WORK INSTRUCTION: Among the entries below, copy every line that carries the word "following".

[Extracted records]
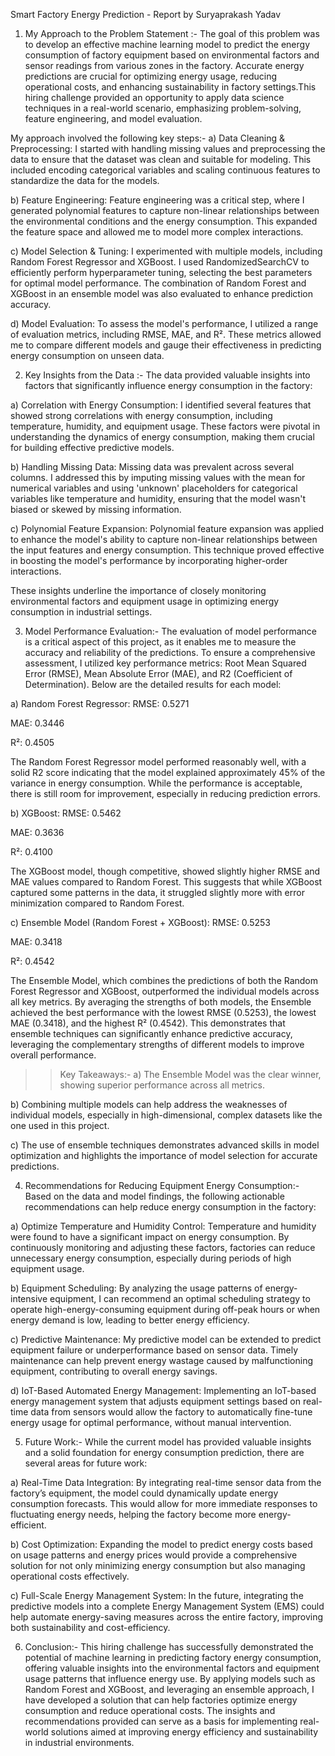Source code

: Smart Factory Energy Prediction - Report by Suryaprakash Yadav

1. My Approach to the Problem Statement :-
The goal of this problem was to develop an effective machine learning model to predict the energy consumption of factory equipment based on environmental factors and sensor readings from various zones in the factory. Accurate energy predictions are crucial for optimizing energy usage, reducing operational costs, and enhancing sustainability in factory settings.This hiring challenge provided an opportunity to apply data science techniques in a real-world scenario, emphasizing problem-solving, feature engineering, and model evaluation.

My approach involved the following key steps:-
a) Data Cleaning & Preprocessing:
I started with handling missing values and preprocessing the data to ensure that the dataset was clean and suitable for modeling. This included encoding categorical variables and scaling continuous features to standardize the data for the models.

b) Feature Engineering:
Feature engineering was a critical step, where I generated polynomial features to capture non-linear relationships between the environmental conditions and the energy consumption. This expanded the feature space and allowed me to model more complex interactions.

c) Model Selection & Tuning:
I experimented with multiple models, including Random Forest Regressor and XGBoost. I used RandomizedSearchCV to efficiently perform hyperparameter tuning, selecting the best parameters for optimal model performance. The combination of Random Forest and XGBoost in an ensemble model was also evaluated to enhance prediction accuracy.

d) Model Evaluation:
To assess the model's performance, I utilized a range of evaluation metrics, including RMSE, MAE, and R². These metrics allowed me to compare different models and gauge their effectiveness in predicting energy consumption on unseen data.

2. Key Insights from the Data :-
The data provided valuable insights into factors that significantly influence energy consumption in the factory:

a) Correlation with Energy Consumption:
I identified several features that showed strong correlations with energy consumption, including temperature, humidity, and equipment usage. These factors were pivotal in understanding the dynamics of energy consumption, making them crucial for building effective predictive models.

b) Handling Missing Data:
Missing data was prevalent across several columns. I addressed this by imputing missing values with the mean for numerical variables and using 'unknown' placeholders for categorical variables like temperature and humidity, ensuring that the model wasn't biased or skewed by missing information.

c) Polynomial Feature Expansion:
Polynomial feature expansion was applied to enhance the model's ability to capture non-linear relationships between the input features and energy consumption. This technique proved effective in boosting the model's performance by incorporating higher-order interactions.

These insights underline the importance of closely monitoring environmental factors and equipment usage in optimizing energy consumption in industrial settings.

3. Model Performance Evaluation:-
The evaluation of model performance is a critical aspect of this project, as it enables me to measure the accuracy and reliability of the predictions. To ensure a comprehensive assessment, I utilized key performance metrics: Root Mean Squared Error (RMSE), Mean Absolute Error (MAE), and R2 (Coefficient of Determination). Below are the detailed results for each model:

a) Random Forest Regressor:
RMSE: 0.5271

MAE: 0.3446

R²: 0.4505

The Random Forest Regressor model performed reasonably well, with a solid R2 score indicating that the model explained approximately 45% of the variance in energy consumption. While the performance is acceptable, there is still room for improvement, especially in reducing prediction errors.

b) XGBoost:
RMSE: 0.5462

MAE: 0.3636

R²: 0.4100

The XGBoost model, though competitive, showed slightly higher RMSE and MAE values compared to Random Forest. This suggests that while XGBoost captured some patterns in the data, it struggled slightly more with error minimization compared to Random Forest.

c) Ensemble Model (Random Forest + XGBoost):
RMSE: 0.5253

MAE: 0.3418

R²: 0.4542

The Ensemble Model, which combines the predictions of both the Random Forest Regressor and XGBoost, outperformed the individual models across all key metrics. By averaging the strengths of both models, the Ensemble achieved the best performance with the lowest RMSE (0.5253), the lowest MAE (0.3418), and the highest R² (0.4542). This demonstrates that ensemble techniques can significantly enhance predictive accuracy, leveraging the complementary strengths of different models to improve overall performance.

>> Key Takeaways:- 
a) The Ensemble Model was the clear winner, showing superior performance across all metrics.

b) Combining multiple models can help address the weaknesses of individual models, especially in high-dimensional, complex datasets like the one used in this project.

c) The use of ensemble techniques demonstrates advanced skills in model optimization and highlights the importance of model selection for accurate predictions.

4. Recommendations for Reducing Equipment Energy Consumption:-
Based on the data and model findings, the following actionable recommendations can help reduce energy consumption in the factory:

a) Optimize Temperature and Humidity Control:
Temperature and humidity were found to have a significant impact on energy consumption. By continuously monitoring and adjusting these factors, factories can reduce unnecessary energy consumption, especially during periods of high equipment usage.

b)  Equipment Scheduling:
By analyzing the usage patterns of energy-intensive equipment, I can recommend an optimal scheduling strategy to operate high-energy-consuming equipment during off-peak hours or when energy demand is low, leading to better energy efficiency.

c) Predictive Maintenance:
My predictive model can be extended to predict equipment failure or underperformance based on sensor data. Timely maintenance can help prevent energy wastage caused by malfunctioning equipment, contributing to overall energy savings.

d) IoT-Based Automated Energy Management:
Implementing an IoT-based energy management system that adjusts equipment settings based on real-time data from sensors would allow the factory to automatically fine-tune energy usage for optimal performance, without manual intervention.

5. Future Work:-
While the current model has provided valuable insights and a solid foundation for energy consumption prediction, there are several areas for future work:

a) Real-Time Data Integration:
By integrating real-time sensor data from the factory’s equipment, the model could dynamically update energy consumption forecasts. This would allow for more immediate responses to fluctuating energy needs, helping the factory become more energy-efficient.

b) Cost Optimization:
Expanding the model to predict energy costs based on usage patterns and energy prices would provide a comprehensive solution for not only minimizing energy consumption but also managing operational costs effectively.

c) Full-Scale Energy Management System:
In the future, integrating the predictive models into a complete Energy Management System (EMS) could help automate energy-saving measures across the entire factory, improving both sustainability and cost-efficiency.

6. Conclusion:-
This hiring challenge has successfully demonstrated the potential of machine learning in predicting factory energy consumption, offering valuable insights into the environmental factors and equipment usage patterns that influence energy use. By applying models such as Random Forest and XGBoost, and leveraging an ensemble approach, I have developed a solution that can help factories optimize energy consumption and reduce operational costs. The insights and recommendations provided can serve as a basis for implementing real-world solutions aimed at improving energy efficiency and sustainability in industrial environments.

EXERCISE OUTPUT:
My approach involved the following key steps:-
Based on the data and model findings, the following actionable recommendations can help reduce energy consumption in the factory:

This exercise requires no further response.